> [Material for this task]

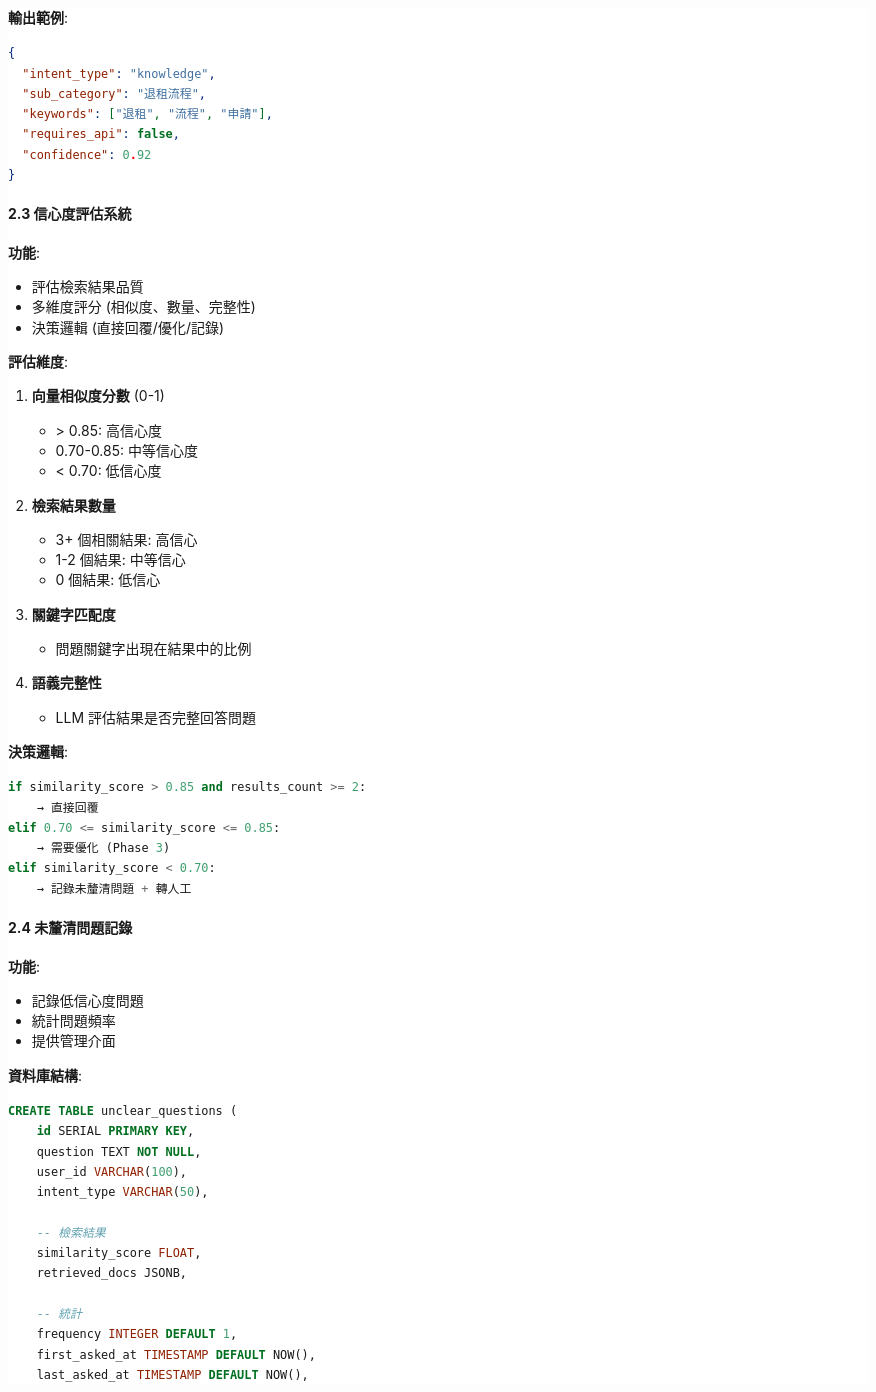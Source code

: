 **輸出範例**:
```json
{
  "intent_type": "knowledge",
  "sub_category": "退租流程",
  "keywords": ["退租", "流程", "申請"],
  "requires_api": false,
  "confidence": 0.92
}
```

#### 2.3 信心度評估系統

**功能**:
- 評估檢索結果品質
- 多維度評分 (相似度、數量、完整性)
- 決策邏輯 (直接回覆/優化/記錄)

**評估維度**:
1. **向量相似度分數** (0-1)
   - \> 0.85: 高信心度
   - 0.70-0.85: 中等信心度
   - < 0.70: 低信心度

2. **檢索結果數量**
   - 3+ 個相關結果: 高信心
   - 1-2 個結果: 中等信心
   - 0 個結果: 低信心

3. **關鍵字匹配度**
   - 問題關鍵字出現在結果中的比例

4. **語義完整性**
   - LLM 評估結果是否完整回答問題

**決策邏輯**:
```python
if similarity_score > 0.85 and results_count >= 2:
    → 直接回覆
elif 0.70 <= similarity_score <= 0.85:
    → 需要優化 (Phase 3)
elif similarity_score < 0.70:
    → 記錄未釐清問題 + 轉人工
```

#### 2.4 未釐清問題記錄

**功能**:
- 記錄低信心度問題
- 統計問題頻率
- 提供管理介面

**資料庫結構**:
```sql
CREATE TABLE unclear_questions (
    id SERIAL PRIMARY KEY,
    question TEXT NOT NULL,
    user_id VARCHAR(100),
    intent_type VARCHAR(50),

    -- 檢索結果
    similarity_score FLOAT,
    retrieved_docs JSONB,

    -- 統計
    frequency INTEGER DEFAULT 1,
    first_asked_at TIMESTAMP DEFAULT NOW(),
    last_asked_at TIMESTAMP DEFAULT NOW(),
```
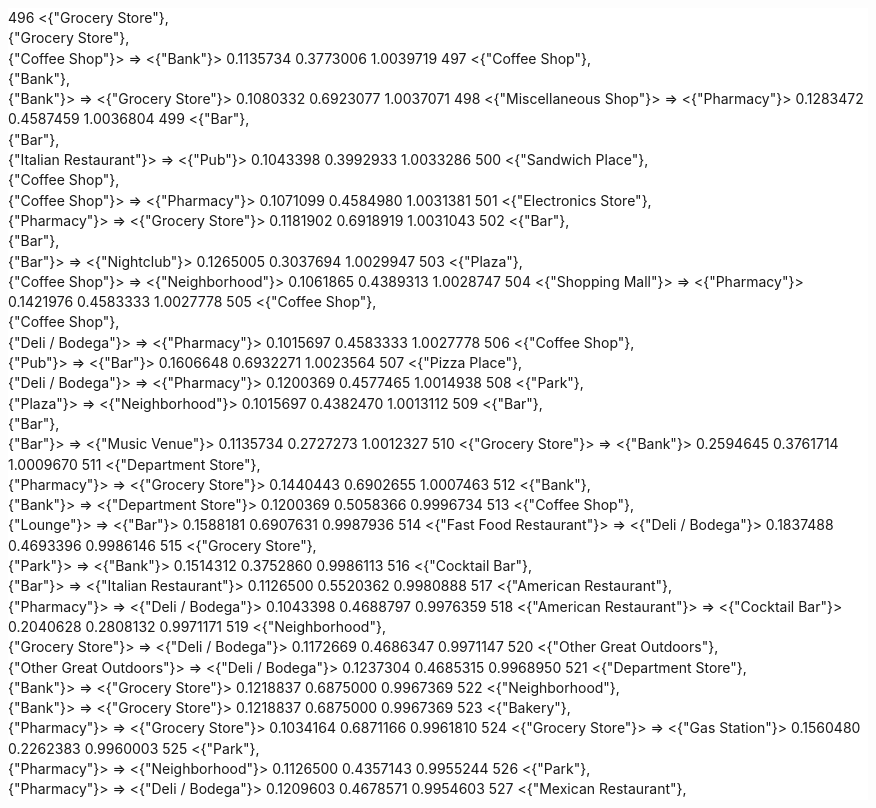   496 <{"Grocery Store"},                                               
       {"Grocery Store"},                                               
       {"Coffee Shop"}>             => <{"Bank"}>                    0.1135734  0.3773006 1.0039719
  497 <{"Coffee Shop"},                                                 
       {"Bank"},                                                        
       {"Bank"}>                    => <{"Grocery Store"}>           0.1080332  0.6923077 1.0037071
  498 <{"Miscellaneous Shop"}>      => <{"Pharmacy"}>                0.1283472  0.4587459 1.0036804
  499 <{"Bar"},                                                         
       {"Bar"},                                                         
       {"Italian Restaurant"}>      => <{"Pub"}>                     0.1043398  0.3992933 1.0033286
  500 <{"Sandwich Place"},                                              
       {"Coffee Shop"},                                                 
       {"Coffee Shop"}>             => <{"Pharmacy"}>                0.1071099  0.4584980 1.0031381
  501 <{"Electronics Store"},                                           
       {"Pharmacy"}>                => <{"Grocery Store"}>           0.1181902  0.6918919 1.0031043
  502 <{"Bar"},                                                         
       {"Bar"},                                                         
       {"Bar"}>                     => <{"Nightclub"}>               0.1265005  0.3037694 1.0029947
  503 <{"Plaza"},                                                       
       {"Coffee Shop"}>             => <{"Neighborhood"}>            0.1061865  0.4389313 1.0028747
  504 <{"Shopping Mall"}>           => <{"Pharmacy"}>                0.1421976  0.4583333 1.0027778
  505 <{"Coffee Shop"},                                                 
       {"Coffee Shop"},                                                 
       {"Deli / Bodega"}>           => <{"Pharmacy"}>                0.1015697  0.4583333 1.0027778
  506 <{"Coffee Shop"},                                                 
       {"Pub"}>                     => <{"Bar"}>                     0.1606648  0.6932271 1.0023564
  507 <{"Pizza Place"},                                                 
       {"Deli / Bodega"}>           => <{"Pharmacy"}>                0.1200369  0.4577465 1.0014938
  508 <{"Park"},                                                        
       {"Plaza"}>                   => <{"Neighborhood"}>            0.1015697  0.4382470 1.0013112
  509 <{"Bar"},                                                         
       {"Bar"},                                                         
       {"Bar"}>                     => <{"Music Venue"}>             0.1135734  0.2727273 1.0012327
  510 <{"Grocery Store"}>           => <{"Bank"}>                    0.2594645  0.3761714 1.0009670
  511 <{"Department Store"},                                            
       {"Pharmacy"}>                => <{"Grocery Store"}>           0.1440443  0.6902655 1.0007463
  512 <{"Bank"},                                                        
       {"Bank"}>                    => <{"Department Store"}>        0.1200369  0.5058366 0.9996734
  513 <{"Coffee Shop"},                                                 
       {"Lounge"}>                  => <{"Bar"}>                     0.1588181  0.6907631 0.9987936
  514 <{"Fast Food Restaurant"}>    => <{"Deli / Bodega"}>           0.1837488  0.4693396 0.9986146
  515 <{"Grocery Store"},                                               
       {"Park"}>                    => <{"Bank"}>                    0.1514312  0.3752860 0.9986113
  516 <{"Cocktail Bar"},                                                
       {"Bar"}>                     => <{"Italian Restaurant"}>      0.1126500  0.5520362 0.9980888
  517 <{"American Restaurant"},                                         
       {"Pharmacy"}>                => <{"Deli / Bodega"}>           0.1043398  0.4688797 0.9976359
  518 <{"American Restaurant"}>     => <{"Cocktail Bar"}>            0.2040628  0.2808132 0.9971171
  519 <{"Neighborhood"},                                                
       {"Grocery Store"}>           => <{"Deli / Bodega"}>           0.1172669  0.4686347 0.9971147
  520 <{"Other Great Outdoors"},                                        
       {"Other Great Outdoors"}>    => <{"Deli / Bodega"}>           0.1237304  0.4685315 0.9968950
  521 <{"Department Store"},                                            
       {"Bank"}>                    => <{"Grocery Store"}>           0.1218837  0.6875000 0.9967369
  522 <{"Neighborhood"},                                                
       {"Bank"}>                    => <{"Grocery Store"}>           0.1218837  0.6875000 0.9967369
  523 <{"Bakery"},                                                      
       {"Pharmacy"}>                => <{"Grocery Store"}>           0.1034164  0.6871166 0.9961810
  524 <{"Grocery Store"}>           => <{"Gas Station"}>             0.1560480  0.2262383 0.9960003
  525 <{"Park"},                                                        
       {"Pharmacy"}>                => <{"Neighborhood"}>            0.1126500  0.4357143 0.9955244
  526 <{"Park"},                                                        
       {"Pharmacy"}>                => <{"Deli / Bodega"}>           0.1209603  0.4678571 0.9954603
  527 <{"Mexican Restaurant"},                                          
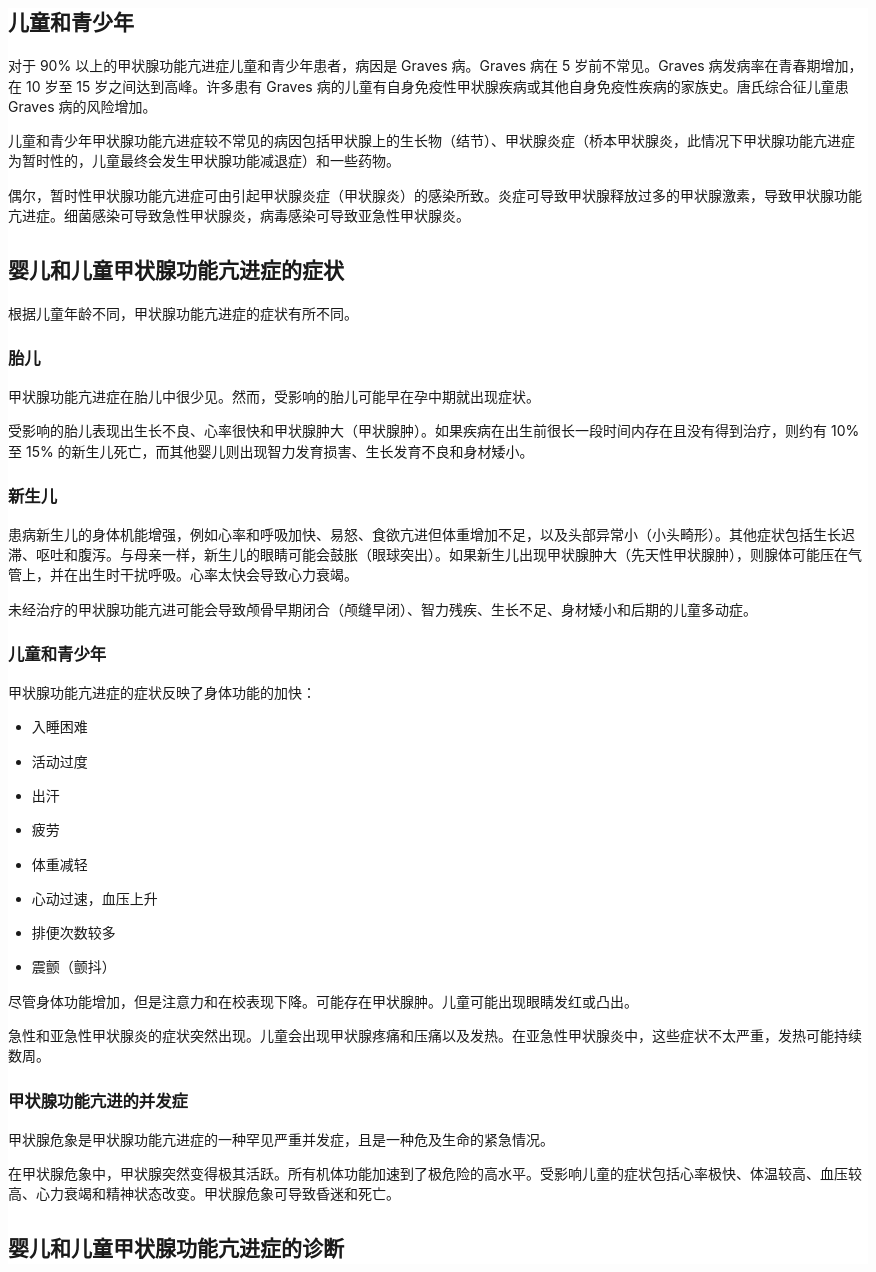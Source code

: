 ## 儿童和青少年

对于 90% 以上的甲状腺功能亢进症儿童和青少年患者，病因是 Graves 病。Graves 病在 5 岁前不常见。Graves 病发病率在青春期增加，在 10 岁至 15 岁之间达到高峰。许多患有 Graves 病的儿童有自身免疫性甲状腺疾病或其他自身免疫性疾病的家族史。唐氏综合征儿童患 Graves 病的风险增加。

儿童和青少年甲状腺功能亢进症较不常见的病因包括甲状腺上的生长物（结节）、甲状腺炎症（桥本甲状腺炎，此情况下甲状腺功能亢进症为暂时性的，儿童最终会发生甲状腺功能减退症）和一些药物。

偶尔，暂时性甲状腺功能亢进症可由引起甲状腺炎症（甲状腺炎）的感染所致。炎症可导致甲状腺释放过多的甲状腺激素，导致甲状腺功能亢进症。细菌感染可导致急性甲状腺炎，病毒感染可导致亚急性甲状腺炎。

## 婴儿和儿童甲状腺功能亢进症的症状

根据儿童年龄不同，甲状腺功能亢进症的症状有所不同。

### 胎儿

甲状腺功能亢进症在胎儿中很少见。然而，受影响的胎儿可能早在孕中期就出现症状。

受影响的胎儿表现出生长不良、心率很快和甲状腺肿大（甲状腺肿）。如果疾病在出生前很长一段时间内存在且没有得到治疗，则约有 10% 至 15% 的新生儿死亡，而其他婴儿则出现智力发育损害、生长发育不良和身材矮小。

### 新生儿

患病新生儿的身体机能增强，例如心率和呼吸加快、易怒、食欲亢进但体重增加不足，以及头部异常小（小头畸形）。其他症状包括生长迟滞、呕吐和腹泻。与母亲一样，新生儿的眼睛可能会鼓胀（眼球突出）。如果新生儿出现甲状腺肿大（先天性甲状腺肿），则腺体可能压在气管上，并在出生时干扰呼吸。心率太快会导致心力衰竭。

未经治疗的甲状腺功能亢进可能会导致颅骨早期闭合（颅缝早闭）、智力残疾、生长不足、身材矮小和后期的儿童多动症。

### 儿童和青少年

甲状腺功能亢进症的症状反映了身体功能的加快：

- 入睡困难

- 活动过度

- 出汗

- 疲劳

- 体重减轻

- 心动过速，血压上升

- 排便次数较多

- 震颤（颤抖）


尽管身体功能增加，但是注意力和在校表现下降。可能存在甲状腺肿。儿童可能出现眼睛发红或凸出。

急性和亚急性甲状腺炎的症状突然出现。儿童会出现甲状腺疼痛和压痛以及发热。在亚急性甲状腺炎中，这些症状不太严重，发热可能持续数周。

### 甲状腺功能亢进的并发症

甲状腺危象是甲状腺功能亢进症的一种罕见严重并发症，且是一种危及生命的紧急情况。

在甲状腺危象中，甲状腺突然变得极其活跃。所有机体功能加速到了极危险的高水平。受影响儿童的症状包括心率极快、体温较高、血压较高、心力衰竭和精神状态改变。甲状腺危象可导致昏迷和死亡。

## 婴儿和儿童甲状腺功能亢进症的诊断
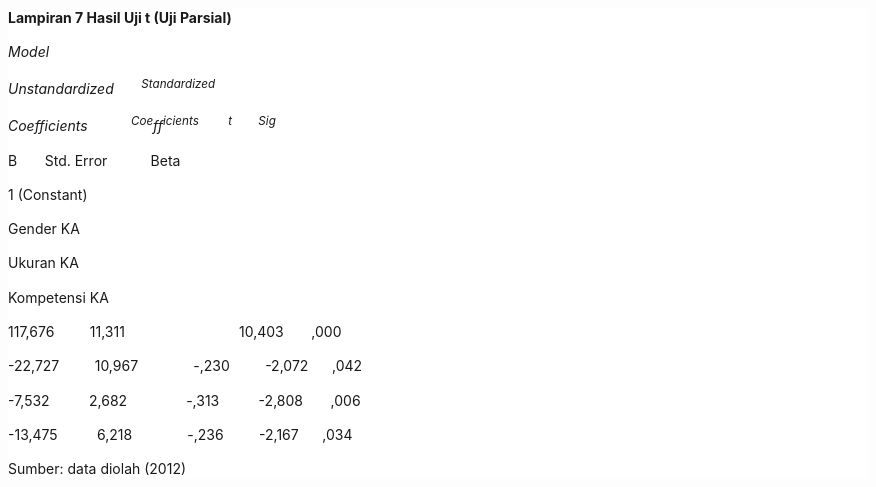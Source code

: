 <tr><td style="vertical-align:top;"></td><td style="vertical-align:top;">
<p><span class="font2" style="font-weight:bold;">Lampiran 7 Hasil Uji t (Uji Parsial)</span></p></td></tr>
<tr><td style="vertical-align:top;">
<p><span class="font1" style="font-style:italic;">Model</span></p></td><td style="vertical-align:middle;">
<p><span class="font1" style="font-style:italic;">Unstandardized &nbsp;&nbsp;&nbsp;&nbsp;&nbsp;&nbsp;<sup>Standardized</sup></span></p>
<p><span class="font1" style="font-style:italic;">Coefficients &nbsp;&nbsp;&nbsp;&nbsp;&nbsp;&nbsp;&nbsp;&nbsp;&nbsp;&nbsp;<sup>Coe</sup>ff<sup>icients &nbsp;&nbsp;&nbsp;&nbsp;&nbsp;&nbsp;&nbsp;&nbsp;t &nbsp;&nbsp;&nbsp;&nbsp;&nbsp;&nbsp;&nbsp;Sig</sup></span></p>
<p><span class="font1">B &nbsp;&nbsp;&nbsp;&nbsp;&nbsp;&nbsp;Std. Error &nbsp;&nbsp;&nbsp;&nbsp;&nbsp;&nbsp;&nbsp;&nbsp;&nbsp;&nbsp;Beta</span></p></td></tr>
<tr><td style="vertical-align:bottom;">
<p><span class="font1">1 (Constant)</span></p>
<p><span class="font1">Gender KA</span></p>
<p><span class="font1">Ukuran KA</span></p>
<p><span class="font1">Kompetensi KA</span></p></td><td style="vertical-align:bottom;">
<p><span class="font1">117,676 &nbsp;&nbsp;&nbsp;&nbsp;&nbsp;&nbsp;&nbsp;&nbsp;11,311 &nbsp;&nbsp;&nbsp;&nbsp;&nbsp;&nbsp;&nbsp;&nbsp;&nbsp;&nbsp;&nbsp;&nbsp;&nbsp;&nbsp;&nbsp;&nbsp;&nbsp;&nbsp;&nbsp;&nbsp;&nbsp;&nbsp;&nbsp;&nbsp;&nbsp;&nbsp;&nbsp;&nbsp;10,403 &nbsp;&nbsp;&nbsp;&nbsp;&nbsp;&nbsp;,000</span></p>
<p><span class="font1">-22,727 &nbsp;&nbsp;&nbsp;&nbsp;&nbsp;&nbsp;&nbsp;&nbsp;10,967 &nbsp;&nbsp;&nbsp;&nbsp;&nbsp;&nbsp;&nbsp;&nbsp;&nbsp;&nbsp;&nbsp;&nbsp;&nbsp;-,230 &nbsp;&nbsp;&nbsp;&nbsp;&nbsp;&nbsp;&nbsp;&nbsp;-2,072 &nbsp;&nbsp;&nbsp;&nbsp;&nbsp;,042</span></p>
<p><span class="font1">-7,532 &nbsp;&nbsp;&nbsp;&nbsp;&nbsp;&nbsp;&nbsp;&nbsp;&nbsp;2,682 &nbsp;&nbsp;&nbsp;&nbsp;&nbsp;&nbsp;&nbsp;&nbsp;&nbsp;&nbsp;&nbsp;&nbsp;&nbsp;&nbsp;-,313 &nbsp;&nbsp;&nbsp;&nbsp;&nbsp;&nbsp;&nbsp;&nbsp;&nbsp;-2,808 &nbsp;&nbsp;&nbsp;&nbsp;&nbsp;&nbsp;,006</span></p>
<p><span class="font1">-13,475 &nbsp;&nbsp;&nbsp;&nbsp;&nbsp;&nbsp;&nbsp;&nbsp;&nbsp;6,218 &nbsp;&nbsp;&nbsp;&nbsp;&nbsp;&nbsp;&nbsp;&nbsp;&nbsp;&nbsp;&nbsp;&nbsp;&nbsp;-,236 &nbsp;&nbsp;&nbsp;&nbsp;&nbsp;&nbsp;&nbsp;&nbsp;-2,167 &nbsp;&nbsp;&nbsp;&nbsp;&nbsp;,034</span></p></td></tr>
</table>
<p><span class="font1">Sumber: data diolah (2012)</span></p>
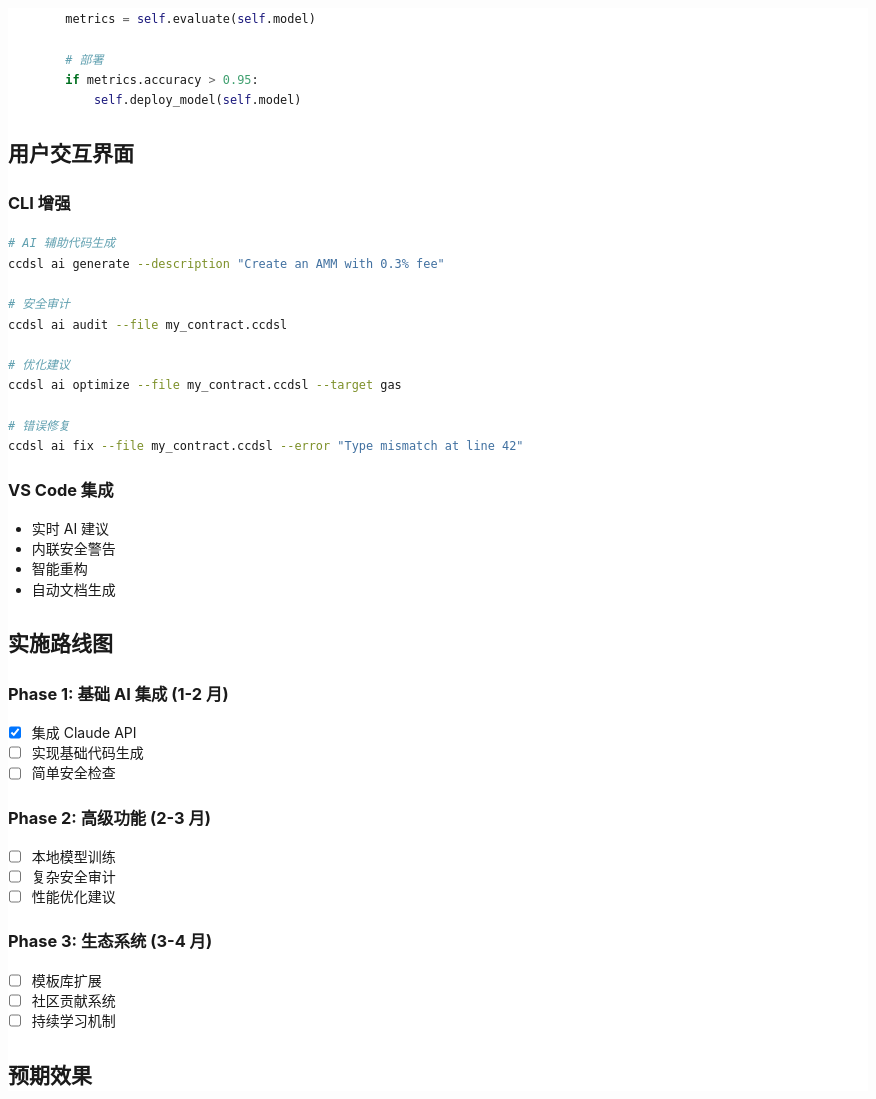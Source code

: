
 ```python
        metrics = self.evaluate(self.model)
        
        # 部署
        if metrics.accuracy > 0.95:
            self.deploy_model(self.model)
```

## 用户交互界面

### CLI 增强
```bash
# AI 辅助代码生成
ccdsl ai generate --description "Create an AMM with 0.3% fee"

# 安全审计
ccdsl ai audit --file my_contract.ccdsl

# 优化建议
ccdsl ai optimize --file my_contract.ccdsl --target gas

# 错误修复
ccdsl ai fix --file my_contract.ccdsl --error "Type mismatch at line 42"
```

### VS Code 集成
- 实时 AI 建议
- 内联安全警告
- 智能重构
- 自动文档生成

## 实施路线图

### Phase 1: 基础 AI 集成 (1-2 月)
- [x] 集成 Claude API
- [ ] 实现基础代码生成
- [ ] 简单安全检查

### Phase 2: 高级功能 (2-3 月)
- [ ] 本地模型训练
- [ ] 复杂安全审计
- [ ] 性能优化建议

### Phase 3: 生态系统 (3-4 月)
- [ ] 模板库扩展
- [ ] 社区贡献系统
- [ ] 持续学习机制

## 预期效果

> [What is being asked]
Could you show every line of the material that includes the string "file"?

> [Output of the task]
ccdsl ai audit --file my_contract.ccdsl
ccdsl ai optimize --file my_contract.ccdsl --target gas
ccdsl ai fix --file my_contract.ccdsl --error "Type mismatch at line 42"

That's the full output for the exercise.